Doch Wolfgang Wittchow war misstrauisch, kehrte den Schülern nicht den Rücken zu und rief einen Krankenwagen. Der schlimme Plan war vereitelt und zu einem weiteren Mordversuch, zu dem sich die Tatverdächtigen verabredet haben sollen, kam es erst gar nicht. Die Sache kam ans Licht, als ein Mitschüler seiner Mutter davon erzählte. Die Polizei wurde eingeschaltet.
„Versuchter gemeinschaftlicher Mord“
Am 28. Januar beginnt der Prozess gegen die mittlerweile 17, 18 und 19 Jahre alten Männer vor der 31. Jugendstrafkammer des Landgerichts Dortmund. Die Anklage lautet auf „versuchten gemeinschaftlichen Mord“. Dabei wird es noch um zwei weitere Straftaten gehen. Dabei soll der heute 17-Jährige sich zum einen mit einem seiner beiden Komplizen per WhatsApp zu einem weiteren Mordversuch an dem Chemielehrer verabredet haben. Zum anderen soll er die Scheibe einer Turnhallentür eingeworfen haben.
Gewalt gegen Lehrerinnen und Lehrer, das ist kein Einzelfall. Dabei dürften nur die schwersten Fälle in den Akten der Polizei landen. Zwischen Januar und November 2019 wurden bei der Polizei Dortmund 24 Lehrerinnen und Lehrer als Opfer von Gewalt aktenkundig, wobei sich die Zahl auf Dortmund und Lünen bezieht und in einem Fall ein Lehrer gegen einen anderen Lehrer gewalttätig geworden sein soll.
Körperverletzung, Bedrohung, Nötigung
2018 waren es 22 Fälle, 2017 waren es 25. „Die Zahlen sind stabil. Auch die Verteilung auf die Delikte – Körperverletzung, Bedrohung, Nötigung, Stalking – ähnelt sich von Jahr zu Jahr“, sagt Peter Bandermann von der Pressestelle der Polizei.

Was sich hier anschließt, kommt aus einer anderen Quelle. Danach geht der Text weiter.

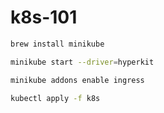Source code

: # k8s-101
```sh
brew install minikube
```
```sh
minikube start --driver=hyperkit
```
```sh
minikube addons enable ingress
```
```sh
kubectl apply -f k8s
```
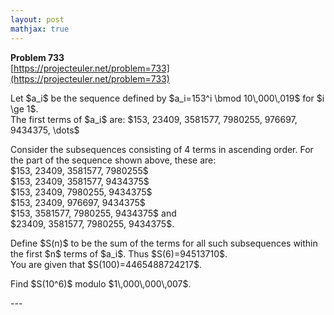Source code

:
 ```yaml
---
layout: post
mathjax: true
---
```

**Problem 733**  
[https://projecteuler.net/problem=733](https://projecteuler.net/problem=733)

<p>
Let $a_i$ be the sequence defined by $a_i=153^i \bmod 10\,000\,019$ for $i \ge 1$.<br />
The first terms of $a_i$ are:
$153, 23409, 3581577, 7980255, 976697, 9434375, \dots$
</p>
<p>
Consider the subsequences consisting of 4 terms in ascending order. For the part of the sequence shown above, these are:<br />
$153, 23409, 3581577, 7980255$<br />
$153, 23409, 3581577, 9434375$<br />
$153, 23409, 7980255, 9434375$<br />
$153, 23409, 976697, 9434375$<br />
$153, 3581577, 7980255, 9434375$ and<br />
$23409, 3581577, 7980255, 9434375$.
</p>
<p>
Define $S(n)$ to be the sum of the terms for all such subsequences within the first $n$ terms of $a_i$. Thus $S(6)=94513710$.<br />
You are given that $S(100)=4465488724217$.
</p>
<p>
Find $S(10^6)$ modulo $1\,000\,000\,007$.
</p>
---
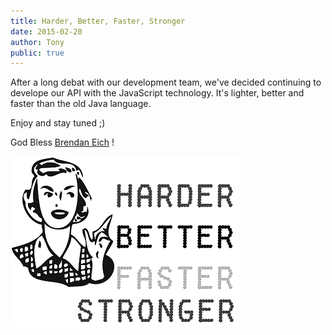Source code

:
 ```yaml
---
title: Harder, Better, Faster, Stronger
date: 2015-02-20
author: Tony
public: true
---
```


After a long debat with our development team, we've decided continuing to develope our API with the JavaScript technology. It's lighter, better and faster than the old Java language.


Enjoy and stay tuned ;)

God Bless [Brendan Eich](http://en.wikipedia.org/wiki/Brendan_Eich) !

<img src="harder_better_faster_stronger.png" class="centered_img"/>
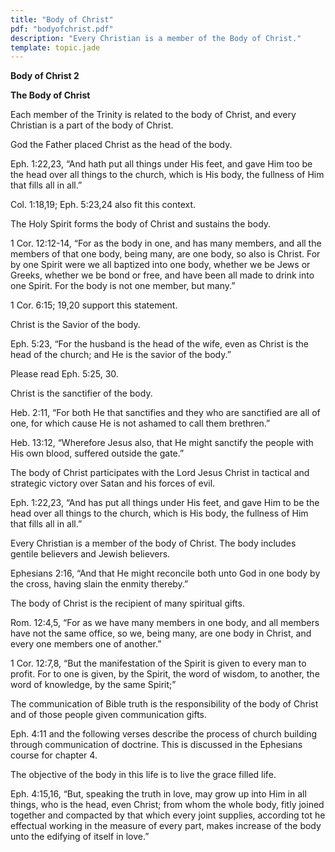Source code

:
 ```yaml
---
title: "Body of Christ"
pdf: "bodyofchrist.pdf"
description: "Every Christian is a member of the Body of Christ."
template: topic.jade
---
```



**Body of Christ 2**

**The Body of Christ**

Each member of the Trinity is related to the body of Christ, and every
Christian is a part of the body of Christ.

God the Father placed Christ as the head of the body.

Eph. 1:22,23, “And hath put all things under His feet, and gave Him too
be the head over all things to the church, which is His body, the
fullness of Him that fills all in all.”

Col. 1:18,19; Eph. 5:23,24 also fit this context.

The Holy Spirit forms the body of Christ and sustains the body.

1 Cor. 12:12-14, “For as the body in one, and has many members, and all
the members of that one body, being many, are one body, so also is
Christ. For by one Spirit were we all baptized into one body, whether we
be Jews or Greeks, whether we be bond or free, and have been all made to
drink into one Spirit. For the body is not one member, but many.”

1 Cor. 6:15; 19,20 support this statement.

Christ is the Savior of the body.

Eph. 5:23, “For the husband is the head of the wife, even as Christ is
the head of the church; and He is the savior of the body.”

Please read Eph. 5:25, 30.

Christ is the sanctifier of the body.

Heb. 2:11, “For both He that sanctifies and they who are sanctified are
all of one, for which cause He is not ashamed to call them brethren.”

Heb. 13:12, “Wherefore Jesus also, that He might sanctify the people
with His own blood, suffered outside the gate.”

The body of Christ participates with the Lord Jesus Christ in tactical
and strategic victory over Satan and his forces of evil.

Eph. 1:22,23, “And has put all things under His feet, and gave Him to be
the head over all things to the church, which is His body, the fullness
of Him that fills all in all.”

Every Christian is a member of the body of Christ. The body includes
gentile believers and Jewish believers.

Ephesians 2:16, “And that He might reconcile both unto God in one body
by the cross, having slain the enmity thereby.”

The body of Christ is the recipient of many spiritual gifts.

Rom. 12:4,5, “For as we have many members in one body, and all members
have not the same office, so we, being many, are one body in Christ, and
every one members one of another.”

1 Cor. 12:7,8, “But the manifestation of the Spirit is given to every
man to profit. For to one is given, by the Spirit, the word of wisdom,
to another, the word of knowledge, by the same Spirit;”

The communication of Bible truth is the responsibility of the body of
Christ and of those people given communication gifts.

Eph. 4:11 and the following verses describe the process of church
building through communication of doctrine. This is discussed in the
Ephesians course for chapter 4.

The objective of the body in this life is to live the grace filled life.

Eph. 4:15,16, “But, speaking the truth in love, may grow up into Him in
all things, who is the head, even Christ; from whom the whole body,
fitly joined together and compacted by that which every joint supplies,
according tot he effectual working in the measure of every part, makes
increase of the body unto the edifying of itself in love.”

2018 befragte das Meinungsforschungsinstitut Forsa im Auftrag des Verbandes Bildung und Erziehung (VBE) 1.200 Schulleiter in Deutschland. Das Ergebnis: In 48 Prozent aller Schulen gab es innerhalb der vergangenen fünf Jahre Fälle, in denen Lehrkräfte beschimpft, bedroht, beleidigt, gemobbt oder belästigt wurden, in 26 Prozent aller Schulen kam es auch zu körperlichen Angriffen.
„Hemmschwelle ist niedriger geworden“
Immer wenn ein Angriff gegen eine Lehrkraft zur Folge hat, dass diese krankgeschrieben wird, muss ein solcher Vorfall der Bezirksregierung gemeldet werden. Die verbucht das unter der Rubrik „Unfall durch Aggressivität gegen Lehrkraft“.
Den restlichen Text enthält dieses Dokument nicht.